Kemal pointing at Geranium macrorrhizum 'Bevan's Variety'

I cleared the area near the Blue Garden and the cellar. I deadheaded Geranium macrorrhizum 'Bevan's Variety' and left the bushy foliage, which will stay there for the rest of the year until it dies back a bit in winter. I cut back Pulmoneria sp. leaves to make room for Adiantum venustum, staked some Campanula sp. that had gotten top heavy and had keeled over. Cut off Meconopsis cambrica seedheads to the foliage, cleared dead debris from the ground, taking out any brown yellowing bits. Cut back Brunnera macrophylla and Melianthus major. I put on the sprinkler round that area and systematically moved it around every hour. This is the time of year where a lot of 'freshening up' happens as some things die back and others start to grow. The weather has been so hot for the 'hot lips' on Salvia x jamensis 'Hot Lips', they have seared off!

Some of the things that have been growing very well around this area from June:

Dianthus deltoides in the trough.

Deutzia x rosea 'Carminea'

The wheels of flowers on the 'wheel tree' Trocadendron arailoides

The layers of Clematis on other trees & shrubs, all are from the Montana Group, the white one smells of white chocolate and is possibly C. montana 'Wilsonii' or C. montana 'Elizabeth', the deepest pink one is C. montana 'Freda'.

In the evening I went to a second of Kemal Medhi study tours around Dixter garden. Kemal is a neighbour of Dixter and was a good friend of C. Lloyd. He worked at Sissinghurst as a gardener during the time of Pam & Sybil as head gardeners and later on taught at Hadlow College. His tours consists of meaty pages of plant identification, but his aim is not to throw names at you, but for you to actually understand the plants used and gain a deeper understanding of the garden. They last for hours and go into the wee hours of dusk - wonderfully epic.

Tues 2nd July
Weather: Cloudy & overcast, a bit chilly in the morning & evening. Min. 14°C at night now and generally 20°C in the day.

A medley of chores - raking leaves off the lawn in the Blue Garden (fallen from the Phyllostachys nigra). Looking at how to judge & record the Hemerocallis trial we are doing. Some of them are a bit riddled with gall midge and is distorting the growth of the plant & buds.

Buds attacked by gall midges are picked off. 


I finished clearing leaves on the ground in the area around the cellar and pulled up any Bryonia dioica because they are a bit of a weed here. We have to extract the roots out as much as possible and they head to the burn pile rather than the compost.

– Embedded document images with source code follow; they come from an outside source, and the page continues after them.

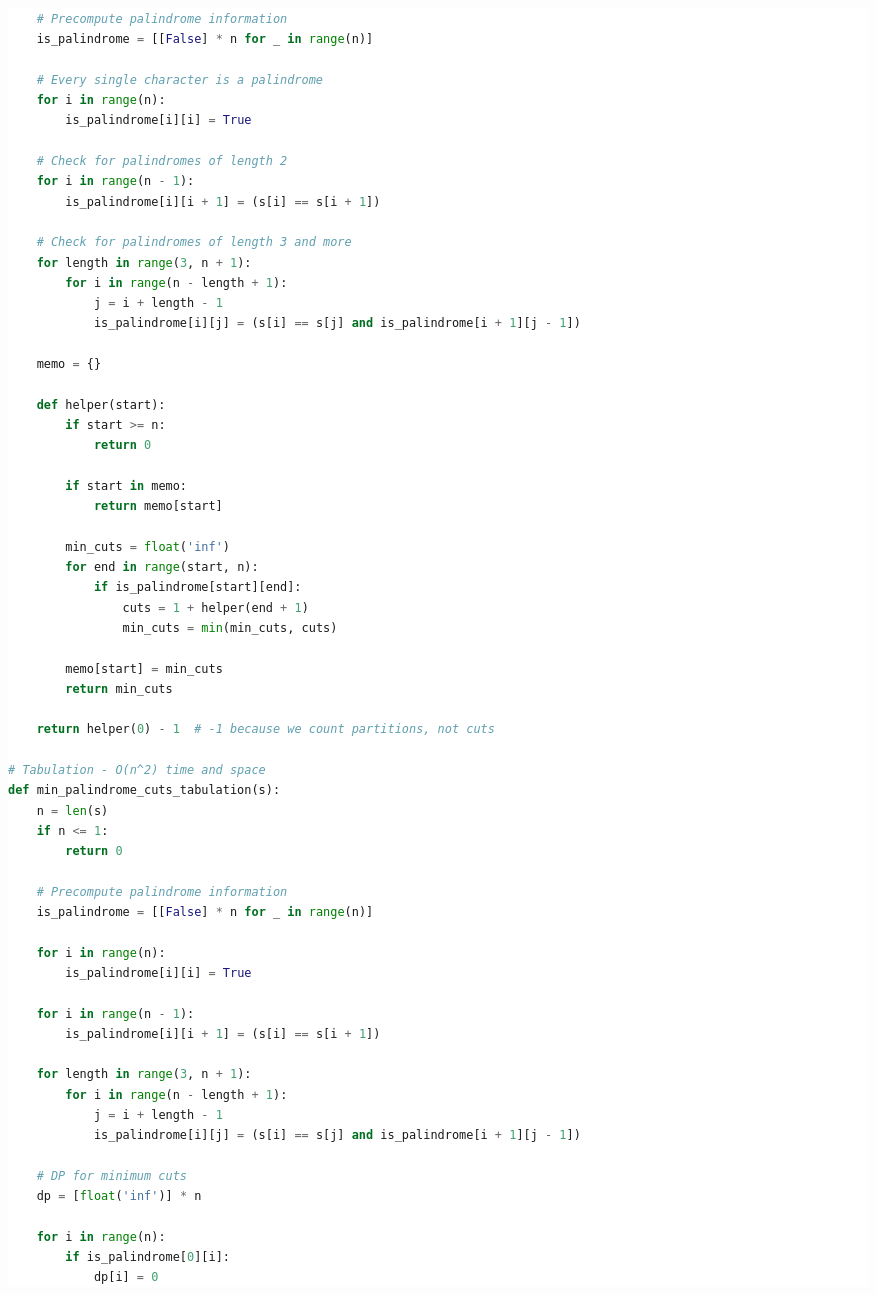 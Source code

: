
 ```python
    # Precompute palindrome information
    is_palindrome = [[False] * n for _ in range(n)]
    
    # Every single character is a palindrome
    for i in range(n):
        is_palindrome[i][i] = True
    
    # Check for palindromes of length 2
    for i in range(n - 1):
        is_palindrome[i][i + 1] = (s[i] == s[i + 1])
    
    # Check for palindromes of length 3 and more
    for length in range(3, n + 1):
        for i in range(n - length + 1):
            j = i + length - 1
            is_palindrome[i][j] = (s[i] == s[j] and is_palindrome[i + 1][j - 1])
    
    memo = {}
    
    def helper(start):
        if start >= n:
            return 0
        
        if start in memo:
            return memo[start]
        
        min_cuts = float('inf')
        for end in range(start, n):
            if is_palindrome[start][end]:
                cuts = 1 + helper(end + 1)
                min_cuts = min(min_cuts, cuts)
        
        memo[start] = min_cuts
        return min_cuts
    
    return helper(0) - 1  # -1 because we count partitions, not cuts

# Tabulation - O(n^2) time and space
def min_palindrome_cuts_tabulation(s):
    n = len(s)
    if n <= 1:
        return 0
    
    # Precompute palindrome information
    is_palindrome = [[False] * n for _ in range(n)]
    
    for i in range(n):
        is_palindrome[i][i] = True
    
    for i in range(n - 1):
        is_palindrome[i][i + 1] = (s[i] == s[i + 1])
    
    for length in range(3, n + 1):
        for i in range(n - length + 1):
            j = i + length - 1
            is_palindrome[i][j] = (s[i] == s[j] and is_palindrome[i + 1][j - 1])
    
    # DP for minimum cuts
    dp = [float('inf')] * n
    
    for i in range(n):
        if is_palindrome[0][i]:
            dp[i] = 0
```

I deadheaded Lupinus sp., weeded beneath the hedge where Hemerocallis trials are, and put some organic slug pellets down between them.

Weds 3rd July
Weather: Muggy, up to 20°C again. Cloudy & overcast most of the day with the sun breaking through sporadically. The evening light was lovely.

I had to take out some Dahlia x Cosmos 'Mexican Black' and Dahlia 'Witteman's Superba' out of the hothouse that had been grown on from cuttings, and have been growing very fast. Their foliage has fleshed out significantly in just a week. There are slight signs of spider mite so I thought it would be best to move them outside. I washed the spider mites off where I could, repotted them, some staked and put them in an open frame. Kemal tells us that Dahlia x Cosmos is written as it is, because people are not certain of their origin yet. If it is for certain that the resulting plant is a cross bred of two genera then they would usually have a new genus name and an x at the beginning of the name like x Fatshedera (a combination of genera Fatsia & Hedera).

Then we planted out some Lathyrus odoratus 'White Supreme' to float the bed next to the shop with scent and lots of them. We dug a hole for them twice as deep, mixed in mushroom compost at the bottom before planting and put a small peastick behind each one, to give them some initial assistance to clamber all over the shrubs & perennials there. The soil is quite poor there so we added some chicken manure, and also put some organic slug pellets down and watered them in well.